Door extra te meten, correcte normen te gebruiken en maatregelen te voorzien wanneer nodig, pakken de overheid en de sector de historische dioxine- en PCB- problematiek aan. Met gebundelde krachten zullen we de normen halen en de leefomgeving verbeteren.
7. Welke concrete maatregelen hebben metaalverwerkende bedrijven al genomen om de uitstoot van dioxines en PCB’s te beperken?
De afgelopen jaren hebben metaalverwerkende bedrijven al tal van maatregelen genomen om de dioxine- en PCB-uitstoot te verminderen.

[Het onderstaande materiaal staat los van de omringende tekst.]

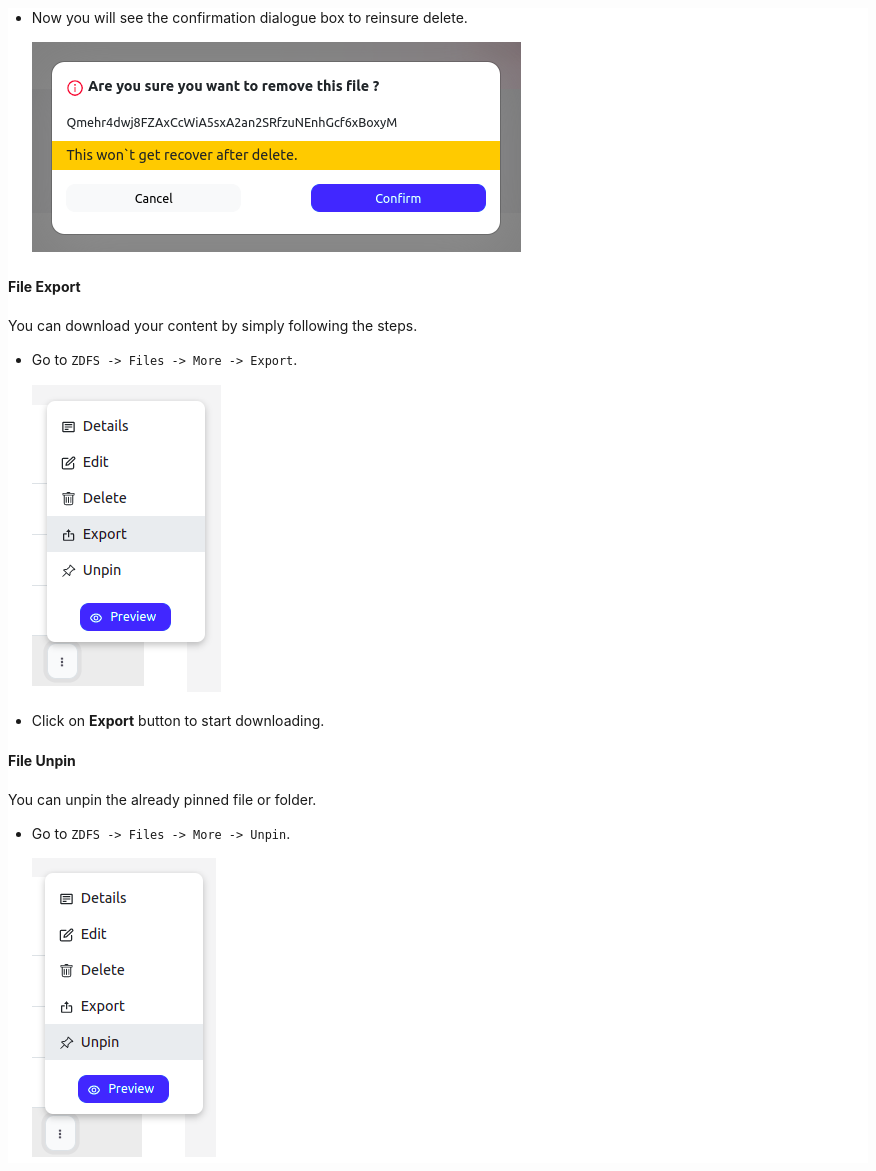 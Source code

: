 * Now you will see the confirmation dialogue box to reinsure delete.

    ![](./images/zdfs-files-list-delete.png)

#### File Export
You can download your content by simply following the steps.

* Go to `ZDFS -> Files -> More -> Export`.

    ![](./images/zdfs-files-list-more-export.png)

* Click on **Export** button to start downloading.

#### File Unpin
You can unpin the already pinned file or folder.

* Go to `ZDFS -> Files -> More -> Unpin`.

    ![](./images/zdfs-files-list-more-unpin.png)

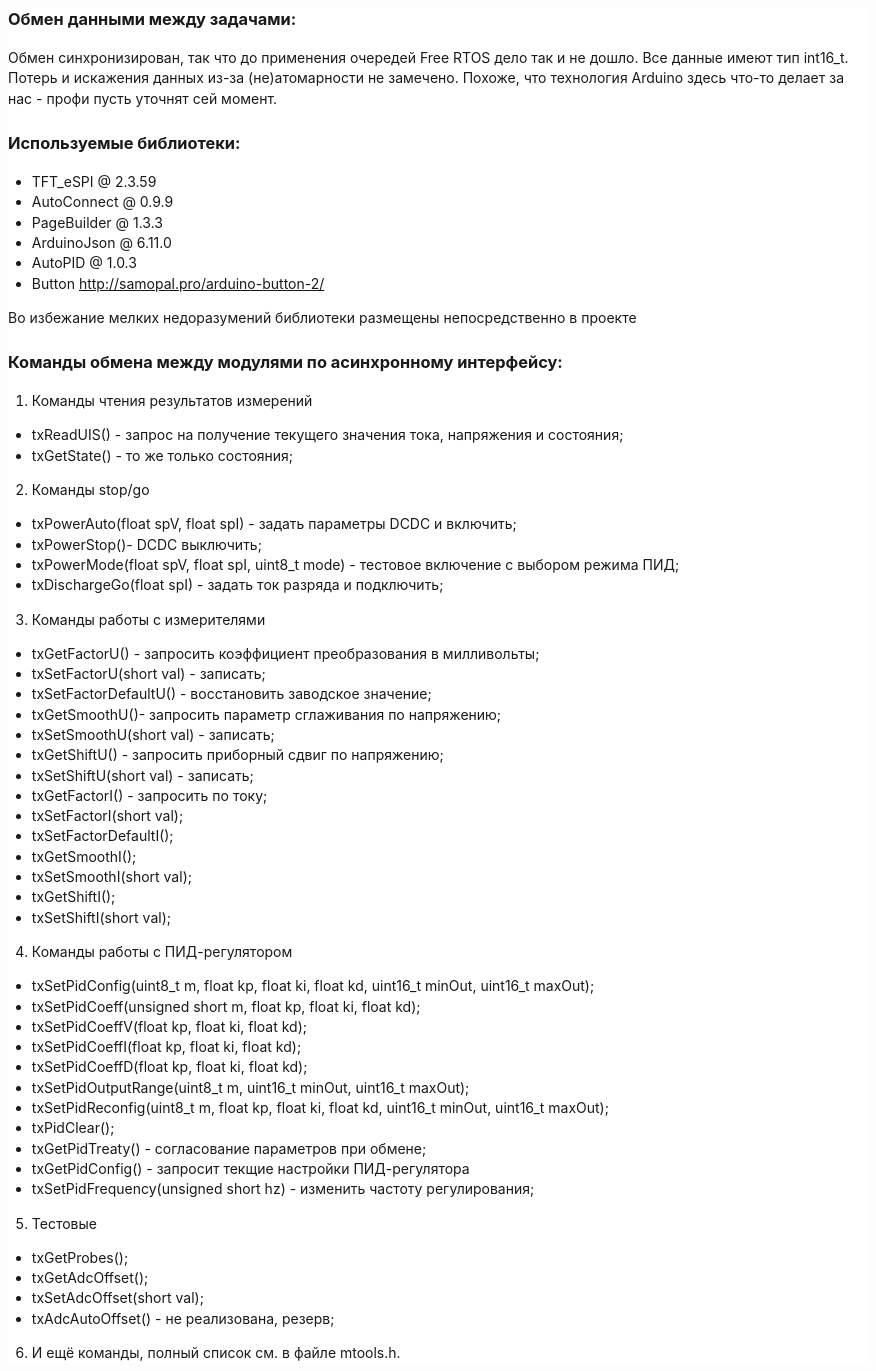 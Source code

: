 ### <p align="left">Обмен данными между задачами:

Обмен синхронизирован, так что до применения очередей Free RTOS дело так и не дошло. Все данные имеют тип int16_t. Потерь и искажения данных из-за (не)атомарности не замечено. Похоже, что технология Arduino здесь что-то делает за нас - профи пусть уточнят сей момент.

### <p align="left">Используемые библиотеки:

- TFT_eSPI @ 2.3.59
- AutoConnect @ 0.9.9
- PageBuilder @ 1.3.3
- ArduinoJson @ 6.11.0
- AutoPID @ 1.0.3
- Button  http://samopal.pro/arduino-button-2/

Во избежание мелких недоразумений библиотеки размещены непосредственно в проекте

### <p align="left">Команды обмена между модулями по асинхронному интерфейсу:

1. Команды чтения результатов измерений
- txReadUIS() - запрос на получение текущего значения тока, напряжения и состояния;
- txGetState() - то же только состояния;
2. Команды stop/go
- txPowerAuto(float spV, float spI) - задать параметры DCDC и включить;
- txPowerStop()- DCDC выключить;
- txPowerMode(float spV, float spI, uint8_t mode) - тестовое включение с выбором режима ПИД;
- txDischargeGo(float spI) - задать ток разряда и подключить;
3. Команды работы с измерителями
- txGetFactorU() - запросить коэффициент преобразования в милливольты;
- txSetFactorU(short val) - записать;
- txSetFactorDefaultU() - восстановить заводское значение;
- txGetSmoothU()- запросить параметр сглаживания по напряжению;
- txSetSmoothU(short val) - записать;
- txGetShiftU() - запросить приборный сдвиг по напряжению;
- txSetShiftU(short val) - записать;
- txGetFactorI() - запросить по току;
- txSetFactorI(short val);
- txSetFactorDefaultI();
- txGetSmoothI();
- txSetSmoothI(short val);
- txGetShiftI();
- txSetShiftI(short val);
4. Команды работы с ПИД-регулятором
- txSetPidConfig(uint8_t m, float kp, float ki, float kd, uint16_t minOut, uint16_t maxOut);
- txSetPidCoeff(unsigned short m, float kp, float ki, float kd);
- txSetPidCoeffV(float kp, float ki, float kd);
- txSetPidCoeffI(float kp, float ki, float kd);
- txSetPidCoeffD(float kp, float ki, float kd);
- txSetPidOutputRange(uint8_t m, uint16_t minOut, uint16_t maxOut);
- txSetPidReconfig(uint8_t m, float kp, float ki, float kd, uint16_t minOut, uint16_t maxOut);
- txPidClear();
- txGetPidTreaty() - согласование параметров при обмене;
- txGetPidConfig() - запросит текщие настройки ПИД-регулятора
- txSetPidFrequency(unsigned short hz) - изменить частоту регулирования;
5. Тестовые    
- txGetProbes();
- txGetAdcOffset();
- txSetAdcOffset(short val);
- txAdcAutoOffset() - не реализована, резерв;
6. И ещё команды, полный список см. в файле mtools.h.
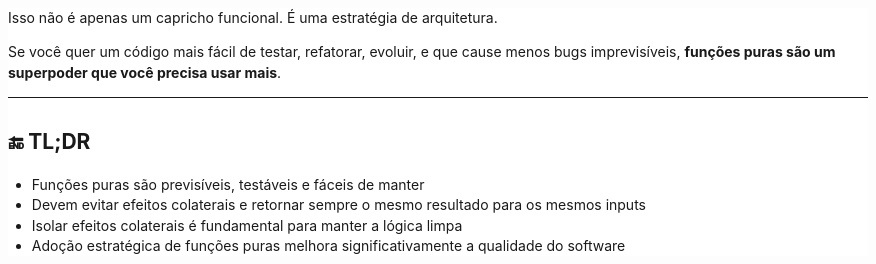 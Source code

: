 Isso não é apenas um capricho funcional. É uma estratégia de arquitetura.

Se você quer um código mais fácil de testar, refatorar, evoluir, e que cause menos bugs imprevisíveis, **funções puras são um superpoder que você precisa usar mais**.

---

## 🔚 TL;DR

- Funções puras são previsíveis, testáveis e fáceis de manter
- Devem evitar efeitos colaterais e retornar sempre o mesmo resultado para os mesmos inputs
- Isolar efeitos colaterais é fundamental para manter a lógica limpa
- Adoção estratégica de funções puras melhora significativamente a qualidade do software
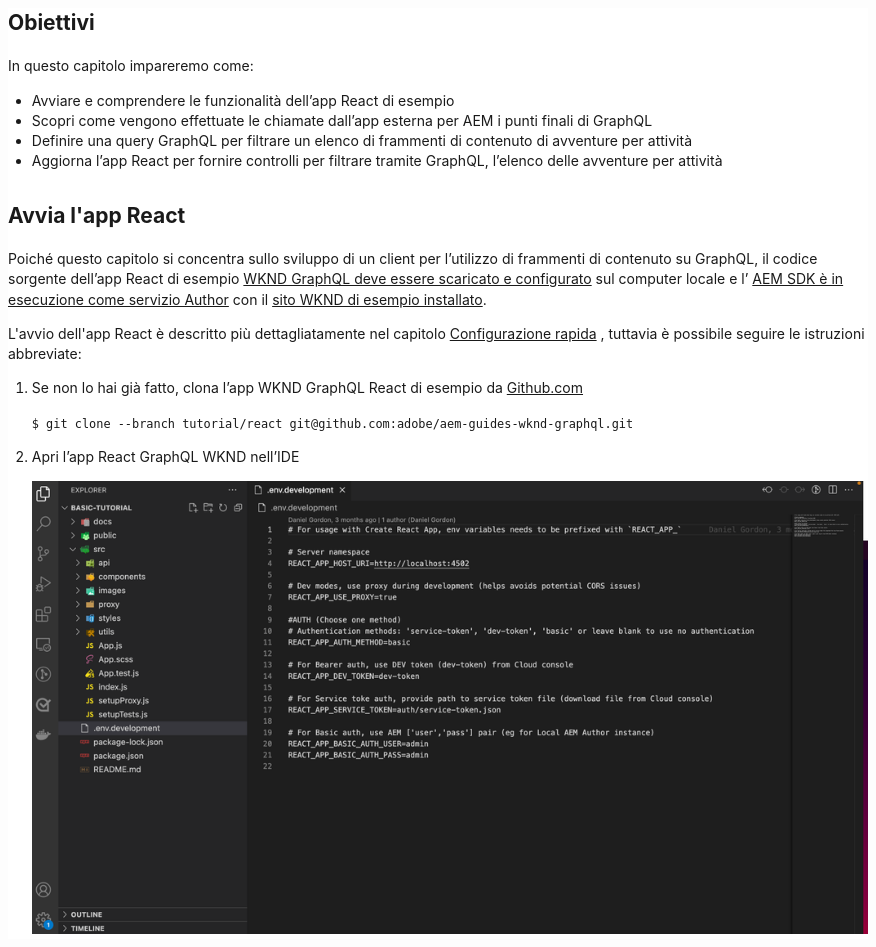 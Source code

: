 ## Obiettivi

In questo capitolo impareremo come:

* Avviare e comprendere le funzionalità dell’app React di esempio
* Scopri come vengono effettuate le chiamate dall’app esterna per AEM i punti finali di GraphQL
* Definire una query GraphQL per filtrare un elenco di frammenti di contenuto di avventure per attività
* Aggiorna l’app React per fornire controlli per filtrare tramite GraphQL, l’elenco delle avventure per attività

## Avvia l&#39;app React

Poiché questo capitolo si concentra sullo sviluppo di un client per l’utilizzo di frammenti di contenuto su GraphQL, il codice sorgente dell’app React di esempio [WKND GraphQL deve essere scaricato e configurato](./setup.md#react-app) sul computer locale e l’ [AEM SDK è in esecuzione come servizio Author](./setup.md#aem-sdk) con il [sito WKND di esempio installato](./setup.md#wknd-site).

L&#39;avvio dell&#39;app React è descritto più dettagliatamente nel capitolo [Configurazione rapida](./setup.md) , tuttavia è possibile seguire le istruzioni abbreviate:

1. Se non lo hai già fatto, clona l’app WKND GraphQL React di esempio da [Github.com](https://github.com/adobe/aem-guides-wknd-graphql)

   ```shell
   $ git clone --branch tutorial/react git@github.com:adobe/aem-guides-wknd-graphql.git
   ```

1. Apri l’app React GraphQL WKND nell’IDE

   ![React App in VSCode](./assets/graphql-and-external-app/react-app-in-vscode.png)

Zo maakten de bedrijven stofplannen om de diffuse stofemissies te verminderen, plaatsten ze verregaande zuiveringstechnieken op hun schouwen en verstrengden ze hun acceptatiecriteria om gekende PCB-houdende producten te mijden.
Ook naar de toekomst toe engageren metaalverwerkende bedrijven zich om te blijven investeren in zuiveringstechnieken en andere flankerende maatregelen.
8. Wat doet de overheid ?
In Vlaanderen en Wallonië zijn bedrijven verplicht hun emissies aan de schouw te monitoren. Ze moeten bovendien voldoen aan verschillende normen die zijn opgelegd in VLAREM (Vlaanderen) of in de vergunning van de bedrijven zelf (Wallonië).
Metaalverwerkende bedrijven zijn bijvoorbeeld onderworpen aan de bepalingen van de Europese Richtlijn 2010/75/EU, waarvan de conclusies over BBT (beste beschikbare technologieën) het onderwerp waren van een Uitvoeringsbesluit (EU) nr. 2018/1147 van de Europese Commissie van 10 augustus 2018 die bepaalt dat alle metaalverwerkende bedrijven over een rookgasbehandelingssysteem dienen te beschikken.
9. Vanwaar komen de PCB-emissies?
Metaalverwerkende bedrijven zijn geen producenten van PCB's of dioxines en het zijn ook geen afvalverbranders. De bedrijven ontvangen afval, soms tientallen jaren oud, van containerparken, verschillende inzamelingen of de ontmanteling van industriële sites.
Als er afval binnenkomt dat PCB's bevat, is dat omdat het aanwezig is in producten (oliën, bepaalde AEEA, transformatoren, roestwerende verven, soepele plastics, enz. Wanneer verontreinigde metalen worden vermalen, komt er stof vrij waarop dioxines en PCB’s gehecht kunnen zitten. Wanneer dat stof neervalt kan het de bodem en omgeving vervuilen. Planten en dieren kunnen deze stoffen vanuit de bodem opnemen, waarna het via groenten en eieren in onze voedselketen kan terechtkomen.
10. Hoe kunnen we voorkomen dat dioxines en PCB's bij de metaalrecyclage belanden?
De metaalverwerkende bedrijven zijn zelf geen producent van dioxines en PCB's. Deze zorgwekkende stoffen zitten vervat in oude producten die na afdanking via het containerpark, de autogarage of een ander circuit bij het metaalverwerkende bedrijf terecht komen. Om dit te vermijden, zouden dergelijke producten aan de bron (dus bij de afdanking) al op de aanwezigheid van zorgwekkende stoffen kunnen worden gecontroleerd.
Het probleem kan nog vroeger in de keten worden voorkomen door in te zetten op ecodesign, waardoor dergelijke zorgwekkende stoffen van bij het ontwerp uit het product worden geweerd. PCB's mogen al jaren niet meer worden gebruikt, en dat kan dienen als een mooi voorbeeld voor materialen die dioxines uitstoten. In afwachting kunnen productontwerpers inzetten op alternatieve, meer duurzame materialen of een ontwerp dat de latere verwijdering van eventuele zorgwekkende stoffen vereenvoudigt.